In der Regel verdient man mit der Abgabe eines HiMis, sofern man nicht den Kunden zur Kasse bittet, so gut wie nichts, manchmal müsste man draufzahlen.
Beispiel Würfelpessare – die kosten im Einkauf zwischen 25 und 33€, die Kassen erstatten zwischen 30 und 32€, ich mache also nur dann ein bisschen Gewinn, wenn ich Glück habe und kann für 25€ einkaufen – oder wenn ich weiß, dass ich genug beim Hersteller direkt bestellen kann und nicht über den Großhandel gehen muss.
Da man aber Hilfsmittel oft auch nicht einfach abgeben darf, sondern bei der Kasse eine Genehmigung einholen muss, ist selbst das Almosen von Vergütung, das von den Kassen kommt, eigentlich schon nicht darstellbar, wenn man die nötige Arbeitszeit berechnet.
@Carsten Ramsel
Die soziale Zusammensetzung der Gläubigen ist sicherlich relevant.
Denn die Kassen rechnen damit, dass es sich unter dem Strich für sie lohnt, junge (und damit größtenteils gesunde), gutverdienende Personen als Beitragszahler zu haben. Dafür locken sie diese Leute mit der Erstattung gewisser Kosten an.

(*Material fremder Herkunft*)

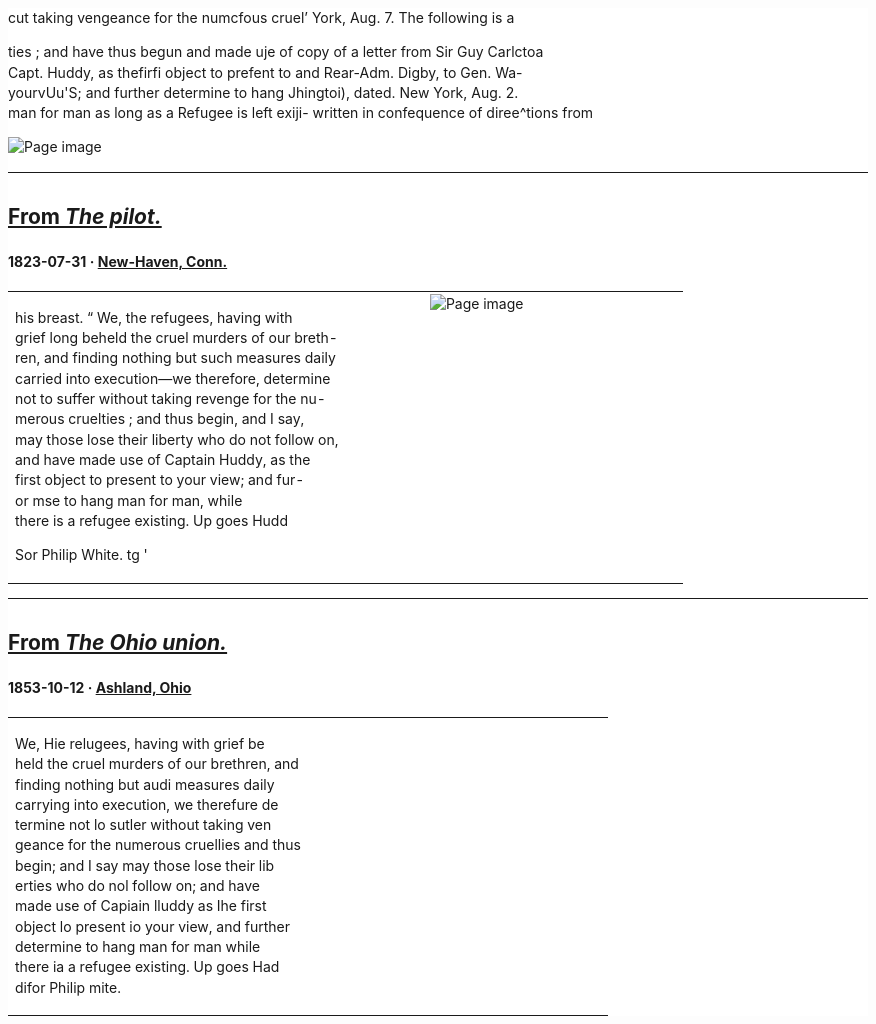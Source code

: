 cut taking vengeance for the numcfous cruel’ York, Aug. 7. The following is a  
  
ties ; and have thus begun and made uje of copy of a letter from Sir Guy Carlctoa  
Capt. Huddy, as thefirfi object to prefent to and Rear-Adm. Digby, to Gen. Wa-  
yourvUu&#x27;S; and further determine to hang Jhingtoi), dated. New York, Aug. 2.  
man for man as long as a Refugee is left exiji- written in confequence of diree^tions from
</td><td style="width: 50%; max-height: 75%; margin: auto; display: block;">
<img alt="Page image" src="https://iiif.archive.org/image/iiif/2/sim_edinburgh-magazine-and-literary-miscellany_1782-09_44%2Fsim_edinburgh-magazine-and-literary-miscellany_1782-09_44_jp2.zip%2Fsim_edinburgh-magazine-and-literary-miscellany_1782-09_44_jp2%2Fsim_edinburgh-magazine-and-literary-miscellany_1782-09_44_0043.jp2/pct:60.997732426303855,87.33013589128697,32.02947845804989,2.9176658673061553/600,/0/default.jpg"/>
</td>
</tr></table>

---

## [From _The pilot._](https://archive.org/details/sim_pilot_1823-07-31_2_98/page/n1/mode/1up?view=theater)

#### 1823-07-31 &middot; [New-Haven, Conn.](http://dbpedia.org/resource/New_Haven%2C_Connecticut)

<table style="width: 100%;"><tr><td style="width: 50%">

  
his breast. “ We, the refugees, having with  
grief long beheld the cruel murders of our breth-  
ren, and finding nothing but such measures daily  
carried into execution—we therefore, determine  
not to suffer without taking revenge for the nu-  
merous cruelties ; and thus begin, and I say,  
may those lose their liberty who do not follow on,  
and have made use of Captain Huddy, as the  
first object to present to your view; and fur-  
or mse to hang man for man, while  
there is a refugee existing. Up goes Hudd  
  
Sor Philip White. tg &#x27;
</td><td style="width: 50%; max-height: 75%; margin: auto; display: block;">
<img alt="Page image" src="https://iiif.archive.org/image/iiif/2/sim_pilot_1823-07-31_2_98%2Fsim_pilot_1823-07-31_2_98_jp2.zip%2Fsim_pilot_1823-07-31_2_98_jp2%2Fsim_pilot_1823-07-31_2_98_0001.jp2/pct:23.895646606914212,55.26254646840149,15.845070422535212,7.260687732342007/600,/0/default.jpg"/>
</td>
</tr></table>

---

## [From _The Ohio union._](https://www.loc.gov/resource/sn83035172/1853-10-12/ed-1/?sp=1)

#### 1853-10-12 &middot; [Ashland, Ohio](http://dbpedia.org/resource/Ashland%2C_Ohio)

<table style="width: 100%;"><tr><td style="width: 50%">

  
We, Hie relugees, having with grief be  
held the cruel murders of our brethren, and  
finding nothing but audi measures daily  
carrying into execution, we therefure de  
termine not lo sutler without taking ven­  
geance for the numerous cruellies and thus  
begin; and I say may those lose their lib­  
erties who do nol follow on; and have  
made use of Capiain lluddy as Ihe first  
object lo present io your view, and further  
determine to hang man for man while  
there ia a refugee existing. Up goes Had  
difor Philip mite.
</td><td style="width: 50%; max-height: 75%; margin: auto; display: block;">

Würden hauptsächlich chronisch Kranke junge Geringverdienende zu den Befürwortern von Homöopathie zählen, glaube ich nicht, dass irgendeine Kasse auch nur einen Cent dafür erstatten würde.
22. Juni 2022 um 09:50
Zumindest von den Zahlen her hatte Spahn recht: 20 Millionen im Vergleich zu 40 Milliarden sind tatsächlich nur „peanuts“.
Aber: die Krankenkassen knausern bei allen anderen Leistungen und zahlen abseits der Homoöpathie nur für Leistungen, deren Nutzen eindeutig belegt wurde. Manchmal wird auch nicht gezahlt, obwohl der Nutzen bewiesen wurde.
Die 20 Millionen mögen ein Tropfen auf den heißen Stein sein, aber es geht hier um viel Grundlegenderes: bei allen anderen Behandlungen muß der Nutzen nachgewiesen werden. Homöopathie, deren Nutzen eindeutig widerlegt ist, wird aber gezahlt. Und das kann und darf nicht sein.